Exercise → The answer must be a single number, namely how many lines in the entries below contain the string "before".

[Dataset excerpts]
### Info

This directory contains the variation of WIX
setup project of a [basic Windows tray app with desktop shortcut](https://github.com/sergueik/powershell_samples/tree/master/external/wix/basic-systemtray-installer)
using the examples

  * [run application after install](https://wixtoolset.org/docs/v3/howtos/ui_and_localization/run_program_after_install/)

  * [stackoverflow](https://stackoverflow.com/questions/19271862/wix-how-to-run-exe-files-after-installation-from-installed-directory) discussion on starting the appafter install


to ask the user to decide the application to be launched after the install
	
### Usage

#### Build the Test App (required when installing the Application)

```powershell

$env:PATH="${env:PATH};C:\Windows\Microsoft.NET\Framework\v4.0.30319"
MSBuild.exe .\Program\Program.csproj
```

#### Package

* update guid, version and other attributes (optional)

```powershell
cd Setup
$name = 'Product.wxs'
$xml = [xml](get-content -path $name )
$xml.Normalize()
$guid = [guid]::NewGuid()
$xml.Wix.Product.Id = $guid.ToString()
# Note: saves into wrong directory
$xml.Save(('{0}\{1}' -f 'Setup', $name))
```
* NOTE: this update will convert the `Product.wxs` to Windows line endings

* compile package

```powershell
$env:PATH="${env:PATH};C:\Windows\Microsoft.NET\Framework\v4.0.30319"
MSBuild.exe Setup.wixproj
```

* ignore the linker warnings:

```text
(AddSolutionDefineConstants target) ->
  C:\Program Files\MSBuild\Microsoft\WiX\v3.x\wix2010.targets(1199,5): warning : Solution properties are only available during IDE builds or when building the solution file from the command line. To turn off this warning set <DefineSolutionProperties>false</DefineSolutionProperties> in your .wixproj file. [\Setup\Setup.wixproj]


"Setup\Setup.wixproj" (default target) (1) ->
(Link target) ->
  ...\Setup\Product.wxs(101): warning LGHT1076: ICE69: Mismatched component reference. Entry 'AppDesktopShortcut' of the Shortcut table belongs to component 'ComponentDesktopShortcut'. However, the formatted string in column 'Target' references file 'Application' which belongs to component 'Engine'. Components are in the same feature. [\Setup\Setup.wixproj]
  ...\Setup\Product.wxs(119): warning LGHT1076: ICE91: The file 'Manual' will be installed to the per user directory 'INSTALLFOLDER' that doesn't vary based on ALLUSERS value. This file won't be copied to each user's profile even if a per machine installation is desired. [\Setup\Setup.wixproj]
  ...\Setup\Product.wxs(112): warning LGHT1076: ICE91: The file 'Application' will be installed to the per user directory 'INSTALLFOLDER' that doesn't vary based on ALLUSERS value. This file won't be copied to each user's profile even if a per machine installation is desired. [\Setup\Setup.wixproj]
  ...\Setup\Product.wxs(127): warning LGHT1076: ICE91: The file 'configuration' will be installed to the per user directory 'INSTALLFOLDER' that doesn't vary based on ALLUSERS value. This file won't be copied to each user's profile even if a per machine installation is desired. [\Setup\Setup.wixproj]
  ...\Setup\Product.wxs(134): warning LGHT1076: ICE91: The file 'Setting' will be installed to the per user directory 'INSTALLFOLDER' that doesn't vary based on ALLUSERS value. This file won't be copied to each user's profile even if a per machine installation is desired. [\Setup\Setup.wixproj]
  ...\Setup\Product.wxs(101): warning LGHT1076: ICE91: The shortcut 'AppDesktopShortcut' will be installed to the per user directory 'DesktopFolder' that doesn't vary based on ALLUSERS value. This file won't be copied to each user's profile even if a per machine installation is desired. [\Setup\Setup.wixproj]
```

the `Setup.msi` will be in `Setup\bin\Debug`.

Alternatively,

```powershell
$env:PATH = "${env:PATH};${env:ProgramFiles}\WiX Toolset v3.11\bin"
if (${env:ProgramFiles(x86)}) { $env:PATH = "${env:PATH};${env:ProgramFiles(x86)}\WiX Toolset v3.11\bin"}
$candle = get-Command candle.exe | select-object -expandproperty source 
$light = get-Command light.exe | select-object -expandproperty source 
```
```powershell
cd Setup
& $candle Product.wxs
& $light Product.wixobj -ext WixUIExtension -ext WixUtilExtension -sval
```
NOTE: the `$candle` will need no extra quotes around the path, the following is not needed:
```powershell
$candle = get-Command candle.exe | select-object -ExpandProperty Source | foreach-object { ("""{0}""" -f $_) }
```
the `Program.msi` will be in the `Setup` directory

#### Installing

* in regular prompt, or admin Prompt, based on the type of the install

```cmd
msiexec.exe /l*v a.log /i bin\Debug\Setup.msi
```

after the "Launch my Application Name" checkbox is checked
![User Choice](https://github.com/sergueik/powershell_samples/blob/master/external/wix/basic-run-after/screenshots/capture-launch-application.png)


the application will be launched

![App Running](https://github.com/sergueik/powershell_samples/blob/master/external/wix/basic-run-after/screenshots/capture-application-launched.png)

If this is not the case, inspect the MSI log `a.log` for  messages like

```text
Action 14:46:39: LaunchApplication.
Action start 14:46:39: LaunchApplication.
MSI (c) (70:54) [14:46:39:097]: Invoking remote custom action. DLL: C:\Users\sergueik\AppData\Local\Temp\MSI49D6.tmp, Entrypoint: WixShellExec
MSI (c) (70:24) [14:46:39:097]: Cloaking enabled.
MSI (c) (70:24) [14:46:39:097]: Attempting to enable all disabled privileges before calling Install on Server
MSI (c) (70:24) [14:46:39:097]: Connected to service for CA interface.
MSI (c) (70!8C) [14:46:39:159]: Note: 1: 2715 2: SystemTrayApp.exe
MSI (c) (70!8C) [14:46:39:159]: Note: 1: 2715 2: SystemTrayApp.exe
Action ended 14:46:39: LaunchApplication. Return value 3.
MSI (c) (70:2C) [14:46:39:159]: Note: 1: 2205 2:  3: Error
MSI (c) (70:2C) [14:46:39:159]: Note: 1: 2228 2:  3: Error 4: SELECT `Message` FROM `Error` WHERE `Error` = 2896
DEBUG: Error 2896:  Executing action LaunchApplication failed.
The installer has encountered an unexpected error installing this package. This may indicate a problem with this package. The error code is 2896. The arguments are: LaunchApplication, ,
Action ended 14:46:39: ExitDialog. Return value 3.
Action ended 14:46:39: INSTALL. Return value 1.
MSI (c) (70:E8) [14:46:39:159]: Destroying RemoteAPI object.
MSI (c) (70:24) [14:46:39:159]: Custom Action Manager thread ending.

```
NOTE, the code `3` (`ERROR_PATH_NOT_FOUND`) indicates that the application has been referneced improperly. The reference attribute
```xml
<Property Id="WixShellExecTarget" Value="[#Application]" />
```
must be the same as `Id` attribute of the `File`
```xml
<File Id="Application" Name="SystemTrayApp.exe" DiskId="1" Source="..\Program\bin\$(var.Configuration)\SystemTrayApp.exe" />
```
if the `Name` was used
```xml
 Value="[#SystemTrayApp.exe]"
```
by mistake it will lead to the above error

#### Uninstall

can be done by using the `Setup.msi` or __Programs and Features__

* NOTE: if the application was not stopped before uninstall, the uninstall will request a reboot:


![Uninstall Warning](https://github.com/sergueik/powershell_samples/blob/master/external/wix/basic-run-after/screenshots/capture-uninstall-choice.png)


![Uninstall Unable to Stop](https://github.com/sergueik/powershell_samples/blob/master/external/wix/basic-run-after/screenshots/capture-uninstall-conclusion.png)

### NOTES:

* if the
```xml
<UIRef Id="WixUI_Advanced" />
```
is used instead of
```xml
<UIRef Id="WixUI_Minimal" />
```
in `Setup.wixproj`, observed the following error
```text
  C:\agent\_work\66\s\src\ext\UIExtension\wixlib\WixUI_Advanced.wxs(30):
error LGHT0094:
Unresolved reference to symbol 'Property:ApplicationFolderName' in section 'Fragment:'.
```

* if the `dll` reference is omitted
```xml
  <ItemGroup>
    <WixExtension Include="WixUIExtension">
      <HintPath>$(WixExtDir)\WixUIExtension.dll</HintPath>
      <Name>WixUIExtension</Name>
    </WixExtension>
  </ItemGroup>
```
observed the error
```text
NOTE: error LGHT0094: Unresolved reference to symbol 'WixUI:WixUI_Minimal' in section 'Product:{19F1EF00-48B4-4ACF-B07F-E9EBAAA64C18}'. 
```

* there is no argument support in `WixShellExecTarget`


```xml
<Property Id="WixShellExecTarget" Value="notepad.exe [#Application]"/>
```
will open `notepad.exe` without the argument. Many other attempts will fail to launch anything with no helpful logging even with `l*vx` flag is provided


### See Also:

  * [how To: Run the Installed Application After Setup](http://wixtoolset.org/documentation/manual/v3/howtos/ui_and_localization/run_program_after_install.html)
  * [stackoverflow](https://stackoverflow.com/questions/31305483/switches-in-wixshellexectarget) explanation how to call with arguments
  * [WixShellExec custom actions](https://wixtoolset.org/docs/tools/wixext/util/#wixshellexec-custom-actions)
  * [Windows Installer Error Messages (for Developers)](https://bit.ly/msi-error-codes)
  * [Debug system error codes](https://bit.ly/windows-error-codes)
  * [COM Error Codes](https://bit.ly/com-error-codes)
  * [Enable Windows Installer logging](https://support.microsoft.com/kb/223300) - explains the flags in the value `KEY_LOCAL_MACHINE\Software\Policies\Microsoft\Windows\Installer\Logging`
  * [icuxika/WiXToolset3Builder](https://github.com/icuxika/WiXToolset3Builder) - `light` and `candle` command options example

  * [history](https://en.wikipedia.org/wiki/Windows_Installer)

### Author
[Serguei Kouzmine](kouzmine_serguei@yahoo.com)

Response for this exercise → 2